Home construction rose 7.2% in March from February to a seasonally adjusted 549,000 units, the Commerce Department said Tuesday. Building permits, an indicator of future construction, rose 11.2% after hitting a five-decade low in February.
Still, the building pace is far below the 1.2 million units a year economists consider healthy. And March’s improvement came after construction fell in February to its second-lowest level on records dating back more than a half-century.
Millions of foreclosures have forced home prices down. In some cities, prices are half what they were before the housing market collapsed in 2006 and 2007. And more foreclosures are expected this year. Tight credit has made mortgage loans tough to get. Many would-be buyers who could qualify for loans are reluctant to shop, fearing prices will fall further.
A sign of the battered industry is the number of new homes finished and ready to sell dropped in March to a seasonally adjusted 509,000 units, lowest on records dating back to 1968. And the number of homes now under construction has fallen to a four-decade low.

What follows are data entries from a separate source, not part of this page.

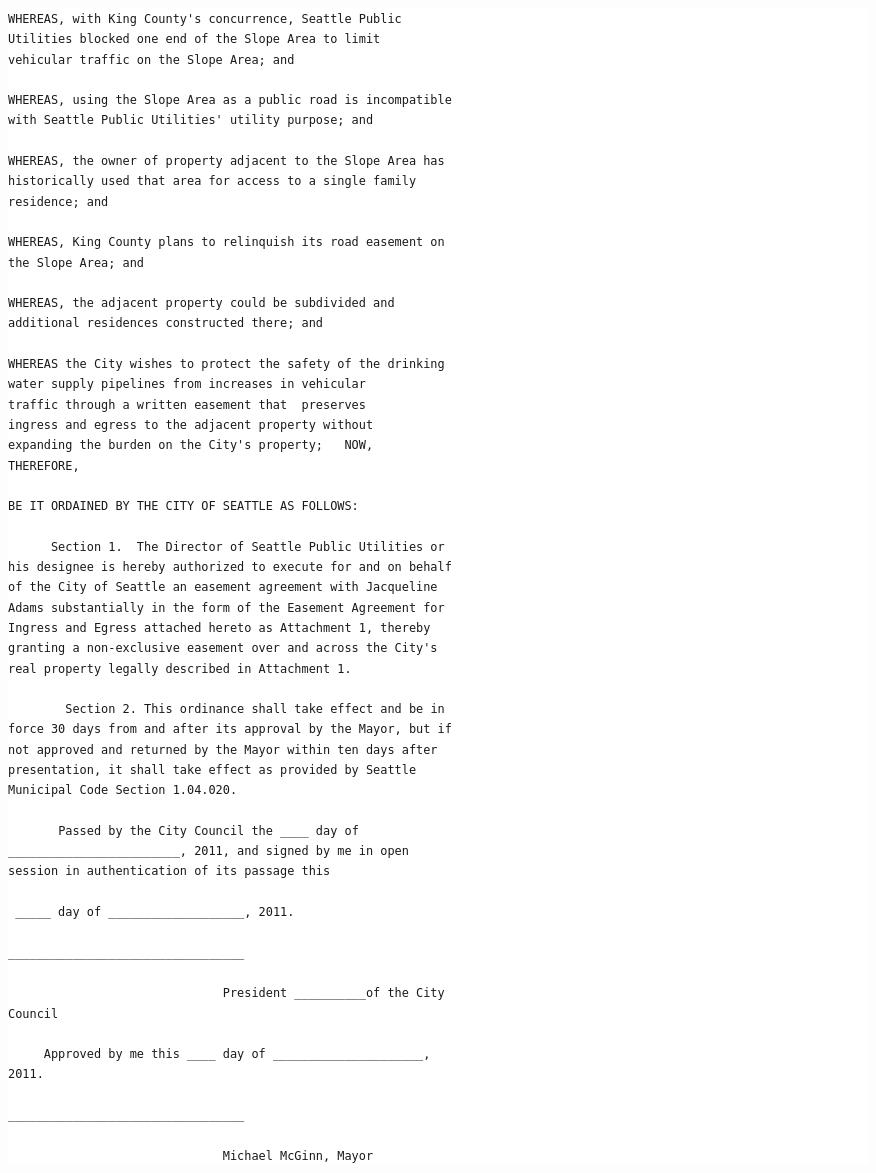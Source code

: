     WHEREAS, with King County's concurrence, Seattle Public  
    Utilities blocked one end of the Slope Area to limit  
    vehicular traffic on the Slope Area; and  
  
    WHEREAS, using the Slope Area as a public road is incompatible  
    with Seattle Public Utilities' utility purpose; and  
  
    WHEREAS, the owner of property adjacent to the Slope Area has  
    historically used that area for access to a single family  
    residence; and  
  
    WHEREAS, King County plans to relinquish its road easement on  
    the Slope Area; and  
  
    WHEREAS, the adjacent property could be subdivided and  
    additional residences constructed there; and  
  
    WHEREAS the City wishes to protect the safety of the drinking  
    water supply pipelines from increases in vehicular  
    traffic through a written easement that  preserves  
    ingress and egress to the adjacent property without  
    expanding the burden on the City's property;   NOW,  
    THEREFORE,  
  
    BE IT ORDAINED BY THE CITY OF SEATTLE AS FOLLOWS:  
  
          Section 1.  The Director of Seattle Public Utilities or  
    his designee is hereby authorized to execute for and on behalf  
    of the City of Seattle an easement agreement with Jacqueline  
    Adams substantially in the form of the Easement Agreement for  
    Ingress and Egress attached hereto as Attachment 1, thereby  
    granting a non-exclusive easement over and across the City's  
    real property legally described in Attachment 1.  
  
            Section 2. This ordinance shall take effect and be in  
    force 30 days from and after its approval by the Mayor, but if  
    not approved and returned by the Mayor within ten days after  
    presentation, it shall take effect as provided by Seattle  
    Municipal Code Section 1.04.020.  
  
           Passed by the City Council the ____ day of  
    ________________________, 2011, and signed by me in open  
    session in authentication of its passage this  
  
     _____ day of ___________________, 2011.  
  
    _________________________________  
  
                                  President __________of the City  
    Council  
  
         Approved by me this ____ day of _____________________,  
    2011.  
  
    _________________________________  
  
                                  Michael McGinn, Mayor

Starts on single-family homes, which make up roughly 80% of home construction, rose 7.7% in March. Apartment and condominium construction starts rose 14.7%. Building permits increased to their highest level since December, spurred by a more than 28% jump in permits for apartment and condo buildings.
The increase in home construction was felt in most regions of the country. Starts rose 32.3% in the Midwest, 27.6% in the West and 5.4% in the Northeast. Construction fell 3.3% in the South.
New homes can spur job growth. Each home built creates the equivalent of three jobs for a year and generates about $90,000 in taxes, according to the National Association of Home Builders.
The trade group said Monday that its index of industry sentiment for April fell one notch, to 16. That followed a one-point increase in March and four straight months of 16 readings. Any reading below 50 indicates negative sentiment about the housing market’s future and the index hasn’t been above that level since April 2006.
Most economists expect home prices — and by extension home sales and construction — to slip even further in 2011 before a modest recovery takes hold.